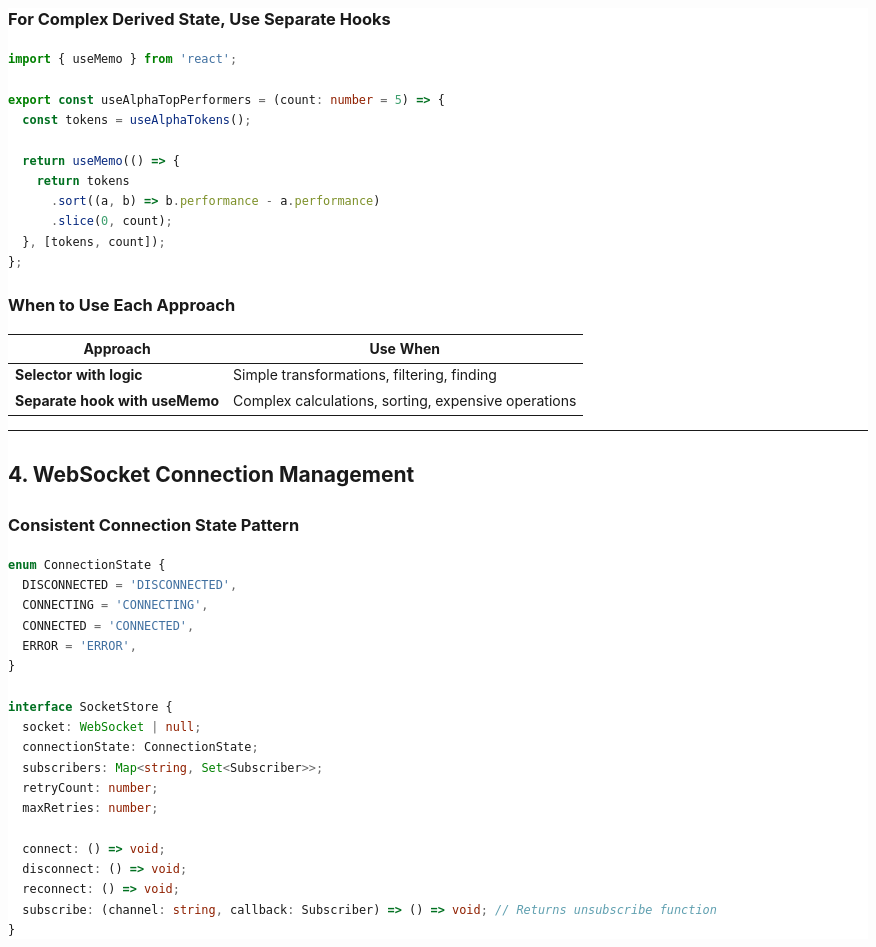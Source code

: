 ### For Complex Derived State, Use Separate Hooks

```typescript
import { useMemo } from 'react';

export const useAlphaTopPerformers = (count: number = 5) => {
  const tokens = useAlphaTokens();
  
  return useMemo(() => {
    return tokens
      .sort((a, b) => b.performance - a.performance)
      .slice(0, count);
  }, [tokens, count]);
};
```

### When to Use Each Approach

| Approach | Use When |
|----------|----------|
| **Selector with logic** | Simple transformations, filtering, finding |
| **Separate hook with useMemo** | Complex calculations, sorting, expensive operations |

---

## 4. WebSocket Connection Management

### Consistent Connection State Pattern

```typescript
enum ConnectionState {
  DISCONNECTED = 'DISCONNECTED',
  CONNECTING = 'CONNECTING',
  CONNECTED = 'CONNECTED',
  ERROR = 'ERROR',
}

interface SocketStore {
  socket: WebSocket | null;
  connectionState: ConnectionState;
  subscribers: Map<string, Set<Subscriber>>;
  retryCount: number;
  maxRetries: number;
  
  connect: () => void;
  disconnect: () => void;
  reconnect: () => void;
  subscribe: (channel: string, callback: Subscriber) => () => void; // Returns unsubscribe function
}
```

## Exercise
All lines of the data that hold "WebSocket" need to be copied.

## Reply to the exercise
## 4. WebSocket Connection Management
  socket: WebSocket | null;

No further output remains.